For the material that follows, work out how many lines hold the word "immutable" and answer only with the number.

* Provided information:
────────

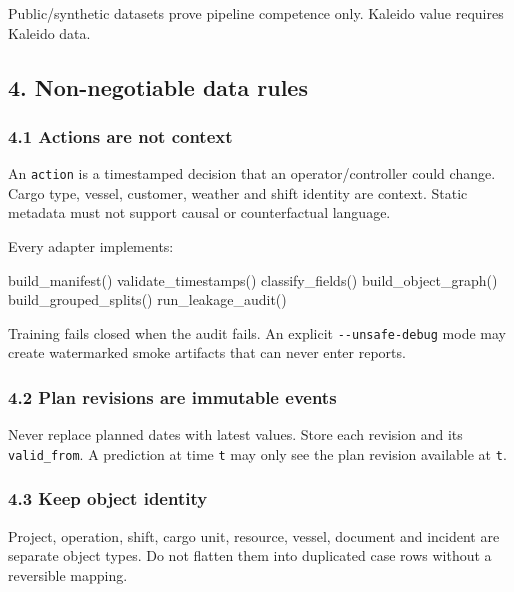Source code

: \documentclass[
  spanish,
  10pt,
  a4paper,
]{article}
\newenvironment{Shaded}{}{}
\newcommand{\NormalTok}[1]{#1}
\begin{document}
Public/synthetic datasets prove pipeline competence only. Kaleido value
requires Kaleido data.

\subsection{4. Non-negotiable data
rules}\label{4-non-negotiable-data-rules}

\subsubsection{4.1 Actions are not
context}\label{41-actions-are-not-context}

An \texttt{action} is a timestamped decision that an operator/controller
could change. Cargo type, vessel, customer, weather and shift identity
are context. Static metadata must not support causal or counterfactual
language.

Every adapter implements:

\begin{Shaded}
\begin{Highlighting}[]
\NormalTok{build\_manifest()}
\NormalTok{validate\_timestamps()}
\NormalTok{classify\_fields()}
\NormalTok{build\_object\_graph()}
\NormalTok{build\_grouped\_splits()}
\NormalTok{run\_leakage\_audit()}
\end{Highlighting}
\end{Shaded}

Training fails closed when the audit fails. An explicit
\texttt{-\/-unsafe-debug} mode may create watermarked smoke artifacts
that can never enter reports.

\subsubsection{4.2 Plan revisions are immutable
events}\label{42-plan-revisions-are-immutable-events}

Never replace planned dates with latest values. Store each revision and
its \texttt{valid\_from}. A prediction at time \texttt{t} may only see
the plan revision available at \texttt{t}.

\subsubsection{4.3 Keep object identity}\label{43-keep-object-identity}

Project, operation, shift, cargo unit, resource, vessel, document and
incident are separate object types. Do not flatten them into duplicated
case rows without a reversible mapping.
\end{document}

────────

* Your response: 2